Remove NotificationsCryptoModule instantiation. Return opaque type containing crypto module state accessible only from NotificationsCryptoModule implementation file.

native/cpp/CommonCpp/Notifications/BackgroundDataStorage/NotificationsCryptoModule.cpp
312–314 ↗(On Diff #31869)

std::make_unique<CryptoModuleStateHolder>(cryptoModule) won't work since the constructor of CryptoModuleStateHolder is private so std::make_unique would have to be a friend method of CryptoModuleStateHolder class.

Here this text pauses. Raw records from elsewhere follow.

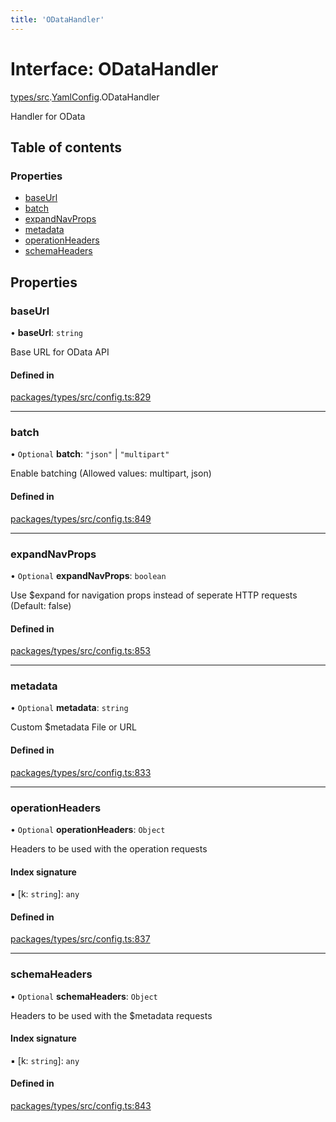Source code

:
 ```yaml
---
title: 'ODataHandler'
---
```


# Interface: ODataHandler

[types/src](../modules/types_src).[YamlConfig](../modules/types_src.YamlConfig).ODataHandler

Handler for OData

## Table of contents

### Properties

- [baseUrl](types_src.YamlConfig.ODataHandler#baseurl)
- [batch](types_src.YamlConfig.ODataHandler#batch)
- [expandNavProps](types_src.YamlConfig.ODataHandler#expandnavprops)
- [metadata](types_src.YamlConfig.ODataHandler#metadata)
- [operationHeaders](types_src.YamlConfig.ODataHandler#operationheaders)
- [schemaHeaders](types_src.YamlConfig.ODataHandler#schemaheaders)

## Properties

### baseUrl

• **baseUrl**: `string`

Base URL for OData API

#### Defined in

[packages/types/src/config.ts:829](https://github.com/Urigo/graphql-mesh/blob/master/packages/types/src/config.ts#L829)

___

### batch

• `Optional` **batch**: ``"json"`` \| ``"multipart"``

Enable batching (Allowed values: multipart, json)

#### Defined in

[packages/types/src/config.ts:849](https://github.com/Urigo/graphql-mesh/blob/master/packages/types/src/config.ts#L849)

___

### expandNavProps

• `Optional` **expandNavProps**: `boolean`

Use $expand for navigation props instead of seperate HTTP requests (Default: false)

#### Defined in

[packages/types/src/config.ts:853](https://github.com/Urigo/graphql-mesh/blob/master/packages/types/src/config.ts#L853)

___

### metadata

• `Optional` **metadata**: `string`

Custom $metadata File or URL

#### Defined in

[packages/types/src/config.ts:833](https://github.com/Urigo/graphql-mesh/blob/master/packages/types/src/config.ts#L833)

___

### operationHeaders

• `Optional` **operationHeaders**: `Object`

Headers to be used with the operation requests

#### Index signature

▪ [k: `string`]: `any`

#### Defined in

[packages/types/src/config.ts:837](https://github.com/Urigo/graphql-mesh/blob/master/packages/types/src/config.ts#L837)

___

### schemaHeaders

• `Optional` **schemaHeaders**: `Object`

Headers to be used with the $metadata requests

#### Index signature

▪ [k: `string`]: `any`

#### Defined in

[packages/types/src/config.ts:843](https://github.com/Urigo/graphql-mesh/blob/master/packages/types/src/config.ts#L843)
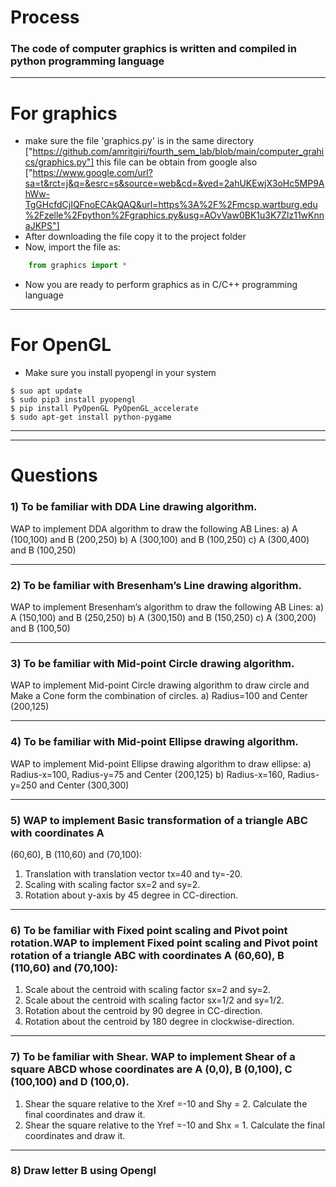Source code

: # Process 
### The code of computer graphics is written and compiled in python programming language
------
# For graphics
- make sure the file 'graphics.py' is in the same directory 
["https://github.com/amritgiri/fourth_sem_lab/blob/main/computer_grahics/graphics.py"] 
this file can be obtain from google also
["https://www.google.com/url?sa=t&rct=j&q=&esrc=s&source=web&cd=&ved=2ahUKEwjX3oHc5MP9AhWw-TgGHcfdCjIQFnoECAkQAQ&url=https%3A%2F%2Fmcsp.wartburg.edu%2Fzelle%2Fpython%2Fgraphics.py&usg=AOvVaw0BK1u3K7Zlz11wKnnaJKPS"]
- After downloading the file copy it to the project folder
- Now, import the file as:
```py
    from graphics import *
```
- Now you are ready to perform graphics as in C/C++ programming language
--------
# For OpenGL
- Make sure you install pyopengl in your system
```
$ suo apt update
$ sudo pip3 install pyopengl
$ pip install PyOpenGL PyOpenGL_accelerate
$ sudo apt-get install python-pygame
```

--------
--------
# Questions
### 1) To be familiar with DDA Line drawing algorithm.

WAP to implement DDA algorithm to draw the following AB Lines:
a) A (100,100) and B (200,250)
b) A (300,100) and B (100,250)
c) A (300,400) and B (100,250)

---

### 2) To be familiar with Bresenham’s Line drawing algorithm.

WAP to implement Bresenham’s algorithm to draw the following AB Lines:
a) A (150,100) and B (250,250)
b) A (300,150) and B (150,250)
c) A (300,200) and B (100,50)

---

### 3) To be familiar with Mid-point Circle drawing algorithm.

WAP to implement Mid-point Circle drawing algorithm to draw circle and Make
a Cone form the combination of circles.
a) Radius=100 and Center (200,125)

---

### 4) To be familiar with Mid-point Ellipse drawing algorithm.

WAP to implement Mid-point Ellipse drawing algorithm to draw ellipse:
a) Radius-x=100, Radius-y=75 and Center (200,125)
b) Radius-x=160, Radius-y=250 and Center (300,300)

---

### 5) WAP to implement Basic transformation of a triangle ABC with coordinates A

(60,60), B (110,60) and (70,100):

1. Translation with translation vector tx=40 and ty=-20.
2. Scaling with scaling factor sx=2 and sy=2.
3. Rotation about y-axis by 45 degree in CC-direction.

--------------------

### 6) To be familiar with Fixed point scaling and Pivot point rotation.WAP to implement Fixed point scaling and Pivot point rotation of a triangle ABC with coordinates A (60,60), B (110,60) and (70,100):
1) Scale about the centroid with scaling factor sx=2 and sy=2.
2) Scale about the centroid with scaling factor sx=1/2 and sy=1/2.
3) Rotation about the centroid by 90 degree in CC-direction.
4) Rotation about the centroid by 180 degree in clockwise-direction.

-----------------
### 7) To be familiar with Shear. WAP to implement Shear of a square ABCD whose coordinates are A (0,0), B (0,100), C (100,100) and D (100,0).
1) Shear the square relative to the Xref =-10 and Shy = 2. Calculate the final
coordinates and draw it.
2) Shear the square relative to the Yref =-10 and Shx = 1. Calculate the final
coordinates and draw it.
-----
### 8) Draw letter B using Opengl
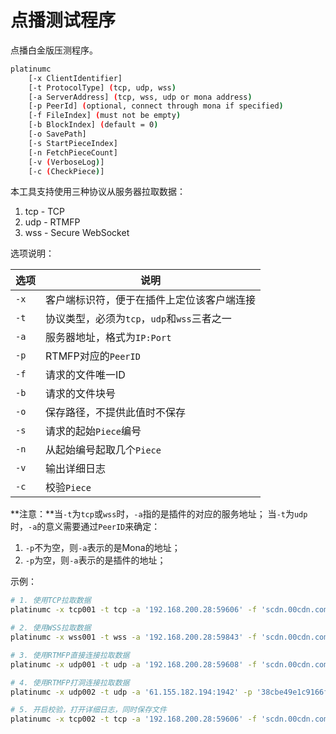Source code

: # 点播测试程序

点播白金版压测程序。

```sh
platinumc
    [-x ClientIdentifier]
    [-t ProtocolType] (tcp, udp, wss)
    [-a ServerAddress] (tcp, wss, udp or mona address)
    [-p PeerId] (optional, connect through mona if specified)
    [-f FileIndex] (must not be empty)
    [-b BlockIndex] (default = 0)
    [-o SavePath]
    [-s StartPieceIndex]
    [-n FetchPieceCount]
    [-v (VerboseLog)]
    [-c (CheckPiece)]
```

本工具支持使用三种协议从服务器拉取数据：

1. tcp - TCP
2. udp - RTMFP
3. wss - Secure WebSocket

选项说明：

| 选项 | 说明                          |
|-----|-------------------------------|
|`-x` | 客户端标识符，便于在插件上定位该客户端连接    |
|`-t` | 协议类型，必须为`tcp`，`udp`和`wss`三者之一 |
|`-a` | 服务器地址，格式为`IP:Port` |
|`-p` | RTMFP对应的`PeerID` |
|`-f` | 请求的文件唯一ID |
|`-b` | 请求的文件块号 |
|`-o` | 保存路径，不提供此值时不保存 |
|`-s` | 请求的起始`Piece`编号 |
|`-n` | 从起始编号起取几个`Piece` |
|`-v` | 输出详细日志 |
|`-c` | 校验`Piece` |

**注意：**当`-t`为`tcp`或`wss`时，`-a`指的是插件的对应的服务地址；
当`-t`为`udp`时，`-a`的意义需要通过`PeerID`来确定：

1. `-p`不为空，则`-a`表示的是Mona的地址；
2. `-p`为空，则`-a`表示的是插件的地址；

示例：

```sh
# 1. 使用TCP拉取数据
platinumc -x tcp001 -t tcp -a '192.168.200.28:59606' -f 'scdn.00cdn.com/p2p/test/1.mp4' -b 0

# 2. 使用WSS拉取数据
platinumc -x wss001 -t wss -a '192.168.200.28:59843' -f 'scdn.00cdn.com/p2p/test/1.mp4' -b 0

# 3. 使用RTMFP直接连接拉取数据
platinumc -x udp001 -t udp -a '192.168.200.28:59608' -f 'scdn.00cdn.com/p2p/test/1.mp4' -b 0

# 4. 使用RTMFP打洞连接拉取数据
platinumc -x udp002 -t udp -a '61.155.182.194:1942' -p '38cbe49e1c9166f4bb4311204f4a284e7b1e1f43f8cb263ce15ddabde463c36b' -f 'scdn.00cdn.com/p2p/test/1.mp4' -b 0

# 5. 开启校验，打开详细日志，同时保存文件
platinumc -x tcp002 -t tcp -a '192.168.200.28:59606' -f 'scdn.00cdn.com/p2p/test/1.mp4' -b 0 -cv -o /tmp/1.mp4
```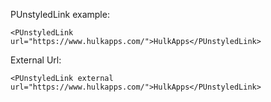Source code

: PUnstyledLink example:

```vue
<PUnstyledLink url="https://www.hulkapps.com/">HulkApps</PUnstyledLink>
```

External Url:

```vue
<PUnstyledLink external url="https://www.hulkapps.com/">HulkApps</PUnstyledLink>
```
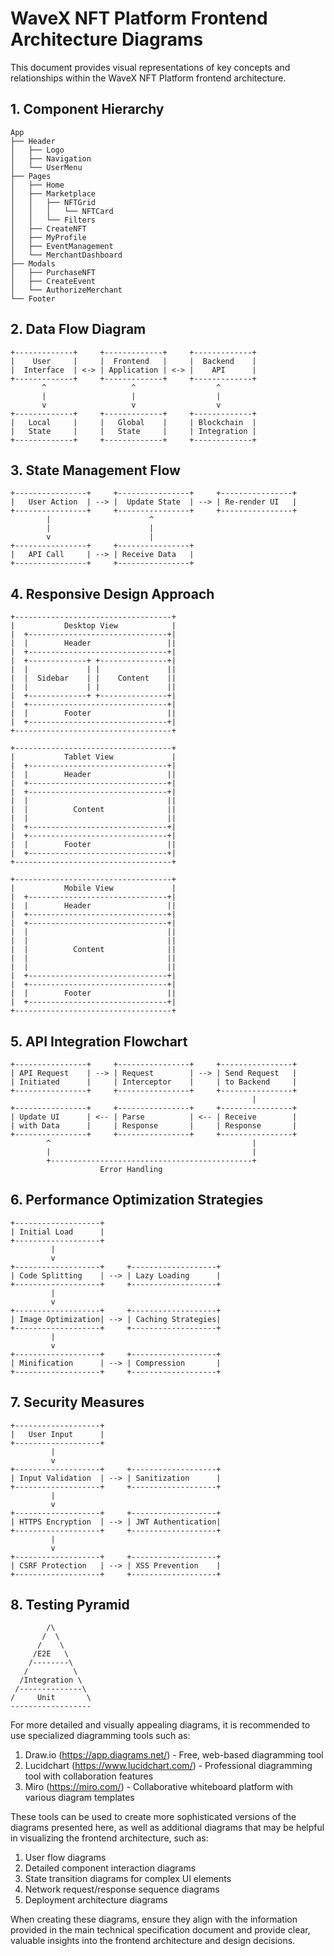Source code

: # WaveX NFT Platform Frontend Architecture Diagrams

This document provides visual representations of key concepts and relationships within the WaveX NFT Platform frontend architecture.

## 1. Component Hierarchy

```
App
├── Header
│   ├── Logo
│   ├── Navigation
│   └── UserMenu
├── Pages
│   ├── Home
│   ├── Marketplace
│   │   ├── NFTGrid
│   │   │   └── NFTCard
│   │   └── Filters
│   ├── CreateNFT
│   ├── MyProfile
│   ├── EventManagement
│   └── MerchantDashboard
├── Modals
│   ├── PurchaseNFT
│   ├── CreateEvent
│   └── AuthorizeMerchant
└── Footer
```

## 2. Data Flow Diagram

```
+-------------+     +-------------+     +-------------+
|    User     |     |  Frontend   |     |  Backend    |
|  Interface  | <-> | Application | <-> |    API      |
+-------------+     +-------------+     +-------------+
       ^                   ^                  ^
       |                   |                  |
       v                   v                  v
+-------------+     +-------------+     +-------------+
|   Local     |     |   Global    |     | Blockchain  |
|   State     |     |   State     |     | Integration |
+-------------+     +-------------+     +-------------+
```

## 3. State Management Flow

```
+----------------+     +----------------+     +----------------+
|   User Action  | --> |  Update State  | --> | Re-render UI   |
+----------------+     +----------------+     +----------------+
        |                      ^
        |                      |
        v                      |
+----------------+     +----------------+
|   API Call     | --> | Receive Data   |
+----------------+     +----------------+
```

## 4. Responsive Design Approach

```
+-----------------------------------+
|           Desktop View            |
|  +-------------------------------+|
|  |        Header                 ||
|  +-------------------------------+|
|  +-------------+ +---------------+|
|  |             | |               ||
|  |  Sidebar    | |    Content    ||
|  |             | |               ||
|  +-------------+ +---------------+|
|  +-------------------------------+|
|  |        Footer                 ||
|  +-------------------------------+|
+-----------------------------------+

+-----------------------------------+
|           Tablet View             |
|  +-------------------------------+|
|  |        Header                 ||
|  +-------------------------------+|
|  +-------------------------------+|
|  |                               ||
|  |          Content              ||
|  |                               ||
|  +-------------------------------+|
|  +-------------------------------+|
|  |        Footer                 ||
|  +-------------------------------+|
+-----------------------------------+

+-----------------------------------+
|           Mobile View             |
|  +-------------------------------+|
|  |        Header                 ||
|  +-------------------------------+|
|  +-------------------------------+|
|  |                               ||
|  |                               ||
|  |          Content              ||
|  |                               ||
|  |                               ||
|  +-------------------------------+|
|  +-------------------------------+|
|  |        Footer                 ||
|  +-------------------------------+|
+-----------------------------------+
```

## 5. API Integration Flowchart

```
+----------------+     +----------------+     +----------------+
| API Request    | --> | Request        | --> | Send Request   |
| Initiated      |     | Interceptor    |     | to Backend     |
+----------------+     +----------------+     +----------------+
                                                      |
+----------------+     +----------------+     +----------------+
| Update UI      | <-- | Parse          | <-- | Receive        |
| with Data      |     | Response       |     | Response       |
+----------------+     +----------------+     +----------------+
        ^                                             |
        |                                             |
        +---------------------------------------------+
                    Error Handling
```

## 6. Performance Optimization Strategies

```
+-------------------+
| Initial Load      |
+-------------------+
         |
         v
+-------------------+     +-------------------+
| Code Splitting    | --> | Lazy Loading      |
+-------------------+     +-------------------+
         |
         v
+-------------------+     +-------------------+
| Image Optimization| --> | Caching Strategies|
+-------------------+     +-------------------+
         |
         v
+-------------------+     +-------------------+
| Minification      | --> | Compression       |
+-------------------+     +-------------------+
```

## 7. Security Measures

```
+-------------------+
|   User Input      |
+-------------------+
         |
         v
+-------------------+     +-------------------+
| Input Validation  | --> | Sanitization      |
+-------------------+     +-------------------+
         |
         v
+-------------------+     +-------------------+
| HTTPS Encryption  | --> | JWT Authentication|
+-------------------+     +-------------------+
         |
         v
+-------------------+     +-------------------+
| CSRF Protection   | --> | XSS Prevention    |
+-------------------+     +-------------------+
```

## 8. Testing Pyramid

```
        /\
       /  \
      /    \
     /E2E   \
    /--------\
   /          \
  /Integration \
 /--------------\
/     Unit       \
------------------
```

For more detailed and visually appealing diagrams, it is recommended to use specialized diagramming tools such as:

1. Draw.io (https://app.diagrams.net/) - Free, web-based diagramming tool
2. Lucidchart (https://www.lucidchart.com/) - Professional diagramming tool with collaboration features
3. Miro (https://miro.com/) - Collaborative whiteboard platform with various diagram templates

These tools can be used to create more sophisticated versions of the diagrams presented here, as well as additional diagrams that may be helpful in visualizing the frontend architecture, such as:

1. User flow diagrams
2. Detailed component interaction diagrams
3. State transition diagrams for complex UI elements
4. Network request/response sequence diagrams
5. Deployment architecture diagrams

When creating these diagrams, ensure they align with the information provided in the main technical specification document and provide clear, valuable insights into the frontend architecture and design decisions.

native/cpp/CommonCpp/Notifications/BackgroundDataStorage/NotificationsCryptoModule.h
54–57 ↗(On Diff #31869)

This is the only way to return a type that is genuinely opaque outside of NotificationsCryptoModule implementation. Returning something like void* doesn't help since we can always cast.

If any reviewer finds the resulting code too complicated and request changes I can refactor it to just return std::unique_ptr<crypto::CryptoModule> from NotificationsCryptoModule.

native/cpp/CommonCpp/Notifications/BackgroundDataStorage/NotificationsCryptoModule.cpp
147–148 ↗(On Diff #31869)

The naming of NotificationsCryptoModule and CryptoModule is pretty confusing. From usage, it seems like NotificationsCryptoModule is a singleton, whereas CryptoModule is some piece of data we pass around between places...

Can you put up a separate diff that renames CryptoModule? Maybe to something like OlmState?

I may be misunderstanding what's going on here, but it feels to me that the similar names here are misleading.

292 ↗(On Diff #31869)

What exactly is going on here?

Docs seem to indicate that the parameters to make_unique are passed as parameters to the constructor of the parameterized type (CryptoModule) in this case.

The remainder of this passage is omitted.